Records to process
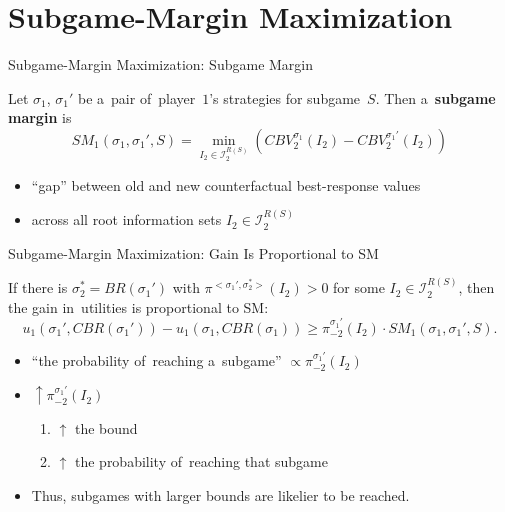 \documentclass{beamer}
\theoremstyle{definition}
\newcommand{\I}{\mathcal{I}}
\begin{document}
  \section{Subgame-Margin Maximization}

  \begin{frame}{Subgame-Margin Maximization: Subgame Margin}
    \pause
    \begin{framed}
      Let $\sigma_1$, $\sigma_1'$ be a~pair of~player~$1$'s strategies for subgame~$S$.
      Then a~\textbf{subgame margin} is
      \[
        SM_1 (\sigma_1, \sigma_1' , S) =
        \min_{I_2 \in \I_2^{R(S)}}
        \left( CBV_2^{\sigma_1} (I_2) - CBV_2^{\sigma_1'} (I_2) \right)
      \]
    \end{framed}
    \pause

    \begin{itemize}[<+- | alert@+>]
      \item ``gap'' between old and new counterfactual best-response values
      \item across all root information sets $I_2 \in \I_2^{R(S)}$
    \end{itemize}
  \end{frame}

  \begin{frame}{Subgame-Margin Maximization: Gain Is Proportional to SM}
    \pause
    \begin{framed}
      \begin{theorem}
        If there is $\sigma_2^* = BR(\sigma_1')$ with $\pi^{<\sigma_1',\sigma_2^*>} (I_2) > 0$ for some $I_2 \in\I_2^{R(S)}$, then the gain in~utilities is proportional to SM:
        \[
          u_1(\sigma_1', CBR(\sigma_1')) - u_1(\sigma_1, CBR(\sigma_1)) \ge \pi_{-2}^{\sigma_1'} (I_2) \cdot SM_1(\sigma_1, \sigma_1', S).
        \]
      \end{theorem}
    \end{framed}
    \pause

    \begin{itemize}[<+- | alert@+>]
       \item ``the probability of~reaching a~subgame'' $\propto \pi_{-2}^{\sigma_1'}(I_2)$
       \item $\uparrow \pi_{-2}^{\sigma_1'}(I_2)$
         \begin{enumerate}[$\Rightarrow$]
           \item $\uparrow$ the bound
           \item $\uparrow$ the probability of~reaching that subgame
         \end{enumerate}
       \item Thus, subgames with larger bounds are likelier to be reached.
    \end{itemize}
  \end{frame}
\end{document}
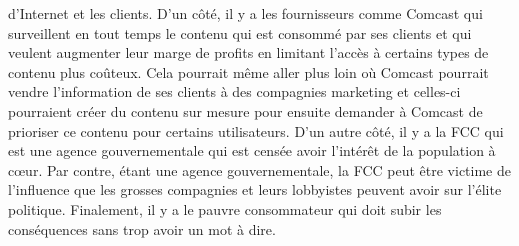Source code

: \documentclass[12pt]{article}
\begin{document}
d’Internet et les clients. D’un côté, il y a les fournisseurs comme Comcast qui surveillent en tout temps le contenu qui est consommé par ses clients et qui veulent augmenter leur marge de profits en limitant l’accès à certains types de contenu plus coûteux. Cela pourrait même aller plus loin où Comcast pourrait vendre l’information de ses clients à des compagnies marketing et celles-ci pourraient créer du contenu sur mesure pour ensuite demander à Comcast de prioriser ce contenu pour certains utilisateurs. D’un autre côté, il y a la FCC qui est une agence gouvernementale qui est censée avoir l’intérêt de la population à cœur. Par contre, étant une agence gouvernementale, la FCC peut être victime de l’influence que les grosses compagnies et leurs lobbyistes peuvent avoir sur l’élite politique. Finalement, il y a le pauvre consommateur qui doit subir les conséquences sans trop avoir un mot à dire.
\end{document}
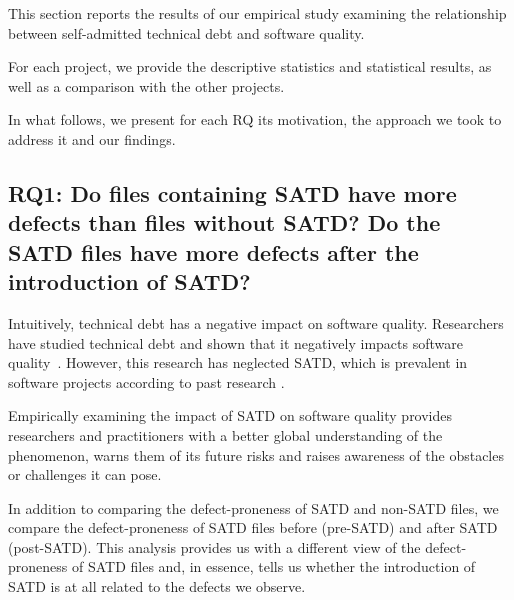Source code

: This section reports the results of our empirical study examining the relationship between self-admitted technical debt and software quality. 

For each project, we provide the descriptive statistics and statistical results, as well as a comparison with the other projects. 



In what follows, we present for each RQ its motivation, the approach we took to address it and our findings.


\subsection*{RQ1: Do files containing SATD have more defects than files without SATD? Do the SATD files have more defects after the introduction of SATD?}

 Intuitively, technical debt has a negative impact on software quality. Researchers have studied technical debt and shown that it negatively impacts software quality~\cite{zazworka2011investigating}. However, this research has neglected SATD, which is prevalent in software projects according to past research \cite{ICSM_PotdarS14}.

Empirically examining the impact of SATD on software quality provides researchers and practitioners with a better global understanding of the phenomenon, warns them of its future risks and raises awareness of the obstacles or challenges it can pose.

In addition to comparing the defect-proneness of SATD and non-SATD files, we compare the defect-proneness of SATD files before (pre-SATD) and after SATD (post-SATD). This analysis provides us with a different view of the defect-proneness of SATD files and, in essence, tells us whether the introduction of SATD is at all related to the defects we observe.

Exercise instructions
Line by line, print the records above exactly, skipping each picture.

Answer section
 \documentclass{beamer}
\theoremstyle{definition}
\newcommand{\I}{\mathcal{I}}
\begin{document}
  \section{Subgame-Margin Maximization}

  \begin{frame}{Subgame-Margin Maximization: Subgame Margin}
    \pause
    \begin{framed}
      Let $\sigma_1$, $\sigma_1'$ be a~pair of~player~$1$'s strategies for subgame~$S$.
      Then a~\textbf{subgame margin} is
      \[
        SM_1 (\sigma_1, \sigma_1' , S) =
        \min_{I_2 \in \I_2^{R(S)}}
        \left( CBV_2^{\sigma_1} (I_2) - CBV_2^{\sigma_1'} (I_2) \right)
      \]
    \end{framed}
    \pause

    \begin{itemize}[<+- | alert@+>]
      \item ``gap'' between old and new counterfactual best-response values
      \item across all root information sets $I_2 \in \I_2^{R(S)}$
    \end{itemize}
  \end{frame}

  \begin{frame}{Subgame-Margin Maximization: Gain Is Proportional to SM}
    \pause
    \begin{framed}
      \begin{theorem}
        If there is $\sigma_2^* = BR(\sigma_1')$ with $\pi^{<\sigma_1',\sigma_2^*>} (I_2) > 0$ for some $I_2 \in\I_2^{R(S)}$, then the gain in~utilities is proportional to SM:
        \[
          u_1(\sigma_1', CBR(\sigma_1')) - u_1(\sigma_1, CBR(\sigma_1)) \ge \pi_{-2}^{\sigma_1'} (I_2) \cdot SM_1(\sigma_1, \sigma_1', S).
        \]
      \end{theorem}
    \end{framed}
    \pause

    \begin{itemize}[<+- | alert@+>]
       \item ``the probability of~reaching a~subgame'' $\propto \pi_{-2}^{\sigma_1'}(I_2)$
       \item $\uparrow \pi_{-2}^{\sigma_1'}(I_2)$
         \begin{enumerate}[$\Rightarrow$]
           \item $\uparrow$ the bound
           \item $\uparrow$ the probability of~reaching that subgame
         \end{enumerate}
       \item Thus, subgames with larger bounds are likelier to be reached.
    \end{itemize}
  \end{frame}
\end{document}
Source code

: \documentclass[12pt]{article}
\begin{document}
d’Internet et les clients. D’un côté, il y a les fournisseurs comme Comcast qui surveillent en tout temps le contenu qui est consommé par ses clients et qui veulent augmenter leur marge de profits en limitant l’accès à certains types de contenu plus coûteux. Cela pourrait même aller plus loin où Comcast pourrait vendre l’information de ses clients à des compagnies marketing et celles-ci pourraient créer du contenu sur mesure pour ensuite demander à Comcast de prioriser ce contenu pour certains utilisateurs. D’un autre côté, il y a la FCC qui est une agence gouvernementale qui est censée avoir l’intérêt de la population à cœur. Par contre, étant une agence gouvernementale, la FCC peut être victime de l’influence que les grosses compagnies et leurs lobbyistes peuvent avoir sur l’élite politique. Finalement, il y a le pauvre consommateur qui doit subir les conséquences sans trop avoir un mot à dire.
\end{document}
Source code

: This section reports the results of our empirical study examining the relationship between self-admitted technical debt and software quality. 

For each project, we provide the descriptive statistics and statistical results, as well as a comparison with the other projects. 



In what follows, we present for each RQ its motivation, the approach we took to address it and our findings.


\subsection*{RQ1: Do files containing SATD have more defects than files without SATD? Do the SATD files have more defects after the introduction of SATD?}

 Intuitively, technical debt has a negative impact on software quality. Researchers have studied technical debt and shown that it negatively impacts software quality~\cite{zazworka2011investigating}. However, this research has neglected SATD, which is prevalent in software projects according to past research \cite{ICSM_PotdarS14}.

Empirically examining the impact of SATD on software quality provides researchers and practitioners with a better global understanding of the phenomenon, warns them of its future risks and raises awareness of the obstacles or challenges it can pose.

In addition to comparing the defect-proneness of SATD and non-SATD files, we compare the defect-proneness of SATD files before (pre-SATD) and after SATD (post-SATD). This analysis provides us with a different view of the defect-proneness of SATD files and, in essence, tells us whether the introduction of SATD is at all related to the defects we observe.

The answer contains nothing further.